- Problem statement -
Write only the number of lines in the entries that hold the string "weight".

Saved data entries

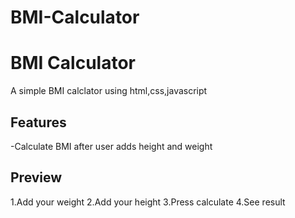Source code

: # BMI-Calculator

# BMI Calculator
A simple BMI calclator using html,css,javascript

## Features
-Calculate BMI after user adds height and weight 

## Preview
1.Add your weight
2.Add your height
3.Press calculate 
4.See result
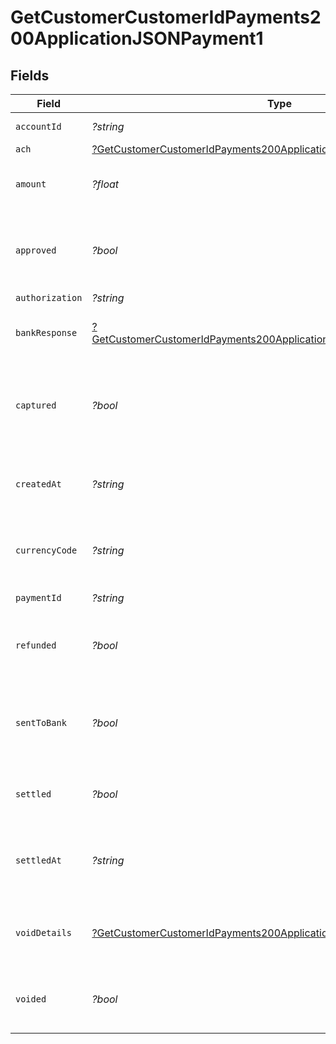 # GetCustomerCustomerIdPayments200ApplicationJSONPayment1


## Fields

| Field                                                                                                                                                                | Type                                                                                                                                                                 | Required                                                                                                                                                             | Description                                                                                                                                                          | Example                                                                                                                                                              |
| -------------------------------------------------------------------------------------------------------------------------------------------------------------------- | -------------------------------------------------------------------------------------------------------------------------------------------------------------------- | -------------------------------------------------------------------------------------------------------------------------------------------------------------------- | -------------------------------------------------------------------------------------------------------------------------------------------------------------------- | -------------------------------------------------------------------------------------------------------------------------------------------------------------------- |
| `accountId`                                                                                                                                                          | *?string*                                                                                                                                                            | :heavy_minus_sign:                                                                                                                                                   | Account identifier.                                                                                                                                                  | 63ee4a296fd695eded58febe                                                                                                                                             |
| `ach`                                                                                                                                                                | [?GetCustomerCustomerIdPayments200ApplicationJSONPaymentAch](../../models/operations/GetCustomerCustomerIdPayments200ApplicationJSONPaymentAch.md)                   | :heavy_minus_sign:                                                                                                                                                   | N/A                                                                                                                                                                  |                                                                                                                                                                      |
| `amount`                                                                                                                                                             | *?float*                                                                                                                                                             | :heavy_minus_sign:                                                                                                                                                   | It shows the amount for the Payment.                                                                                                                                 | 100                                                                                                                                                                  |
| `approved`                                                                                                                                                           | *?bool*                                                                                                                                                              | :heavy_minus_sign:                                                                                                                                                   | Indicates if the Payment was approved or not.                                                                                                                        | true                                                                                                                                                                 |
| `authorization`                                                                                                                                                      | *?string*                                                                                                                                                            | :heavy_minus_sign:                                                                                                                                                   | N/A                                                                                                                                                                  | ET3516                                                                                                                                                               |
| `bankResponse`                                                                                                                                                       | [?GetCustomerCustomerIdPayments200ApplicationJSONPaymentBankResponse](../../models/operations/GetCustomerCustomerIdPayments200ApplicationJSONPaymentBankResponse.md) | :heavy_minus_sign:                                                                                                                                                   | It shows bank response details.                                                                                                                                      |                                                                                                                                                                      |
| `captured`                                                                                                                                                           | *?bool*                                                                                                                                                              | :heavy_minus_sign:                                                                                                                                                   | Set this to `false` if you only want to authorize the amount. Defaults to `true`.                                                                                    | false                                                                                                                                                                |
| `createdAt`                                                                                                                                                          | *?string*                                                                                                                                                            | :heavy_minus_sign:                                                                                                                                                   | It shows the date and time when it was created.                                                                                                                      | 2023-07-26T23:32:32Z                                                                                                                                                 |
| `currencyCode`                                                                                                                                                       | *?string*                                                                                                                                                            | :heavy_minus_sign:                                                                                                                                                   | It shows the currency code of the country.                                                                                                                           | CAD                                                                                                                                                                  |
| `paymentId`                                                                                                                                                          | *?string*                                                                                                                                                            | :heavy_minus_sign:                                                                                                                                                   | Payment identifier.                                                                                                                                                  | 64012aa39392e1542d5a3e94                                                                                                                                             |
| `refunded`                                                                                                                                                           | *?bool*                                                                                                                                                              | :heavy_minus_sign:                                                                                                                                                   | Payment refunded value will be `true` or `false`.                                                                                                                    | false                                                                                                                                                                |
| `sentToBank`                                                                                                                                                         | *?bool*                                                                                                                                                              | :heavy_minus_sign:                                                                                                                                                   | It shows `true` or `false` based on the status of the bank response.                                                                                                 | true                                                                                                                                                                 |
| `settled`                                                                                                                                                            | *?bool*                                                                                                                                                              | :heavy_minus_sign:                                                                                                                                                   | It shows transaction is settled or not.                                                                                                                              | false                                                                                                                                                                |
| `settledAt`                                                                                                                                                          | *?string*                                                                                                                                                            | :heavy_minus_sign:                                                                                                                                                   | It shows the date and time if the transaction is settled.                                                                                                            | 2023-07-26T23:32:32Z                                                                                                                                                 |
| `voidDetails`                                                                                                                                                        | [?GetCustomerCustomerIdPayments200ApplicationJSONPaymentVoidDetails](../../models/operations/GetCustomerCustomerIdPayments200ApplicationJSONPaymentVoidDetails.md)   | :heavy_minus_sign:                                                                                                                                                   | It shows Payment void details if Payment is voided                                                                                                                   |                                                                                                                                                                      |
| `voided`                                                                                                                                                             | *?bool*                                                                                                                                                              | :heavy_minus_sign:                                                                                                                                                   | Payment voided value will be `true` or `false`.                                                                                                                      | false                                                                                                                                                                |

- Answer space -
2